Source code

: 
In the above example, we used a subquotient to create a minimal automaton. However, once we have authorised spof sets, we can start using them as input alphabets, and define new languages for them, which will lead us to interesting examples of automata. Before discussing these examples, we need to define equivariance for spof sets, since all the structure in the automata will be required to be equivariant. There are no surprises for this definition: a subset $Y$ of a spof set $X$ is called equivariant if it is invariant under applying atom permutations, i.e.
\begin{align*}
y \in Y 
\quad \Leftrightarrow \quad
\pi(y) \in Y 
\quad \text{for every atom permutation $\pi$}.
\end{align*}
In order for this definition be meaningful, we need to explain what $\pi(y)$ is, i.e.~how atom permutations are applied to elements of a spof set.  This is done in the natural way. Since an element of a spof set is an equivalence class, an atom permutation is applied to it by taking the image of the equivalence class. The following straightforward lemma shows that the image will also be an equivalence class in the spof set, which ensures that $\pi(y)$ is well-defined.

══════════

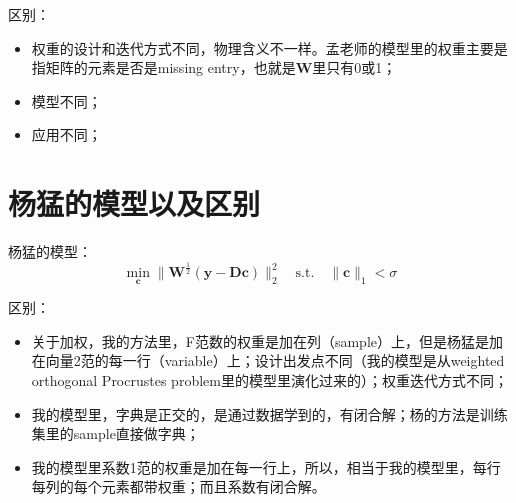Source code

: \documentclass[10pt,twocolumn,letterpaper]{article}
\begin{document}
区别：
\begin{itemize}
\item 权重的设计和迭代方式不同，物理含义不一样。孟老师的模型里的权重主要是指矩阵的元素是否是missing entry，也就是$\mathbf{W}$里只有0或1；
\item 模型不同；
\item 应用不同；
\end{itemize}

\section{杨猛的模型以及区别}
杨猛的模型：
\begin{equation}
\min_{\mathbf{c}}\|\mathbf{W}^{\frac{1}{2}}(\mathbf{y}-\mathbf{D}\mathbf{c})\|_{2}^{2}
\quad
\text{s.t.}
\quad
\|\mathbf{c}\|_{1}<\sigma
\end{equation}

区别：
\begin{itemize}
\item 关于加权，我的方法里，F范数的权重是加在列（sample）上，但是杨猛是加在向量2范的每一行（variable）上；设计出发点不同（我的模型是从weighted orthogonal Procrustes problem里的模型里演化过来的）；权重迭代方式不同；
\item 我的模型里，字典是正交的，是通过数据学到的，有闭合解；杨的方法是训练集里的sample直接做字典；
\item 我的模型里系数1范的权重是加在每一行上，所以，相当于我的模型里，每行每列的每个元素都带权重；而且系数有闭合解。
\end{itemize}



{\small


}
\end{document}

══════════

Show every line from the entries above in which "mathbf" appears.

\item 权重的设计和迭代方式不同，物理含义不一样。孟老师的模型里的权重主要是指矩阵的元素是否是missing entry，也就是$\mathbf{W}$里只有0或1；
\min_{\mathbf{c}}\|\mathbf{W}^{\frac{1}{2}}(\mathbf{y}-\mathbf{D}\mathbf{c})\|_{2}^{2}
\|\mathbf{c}\|_{1}<\sigma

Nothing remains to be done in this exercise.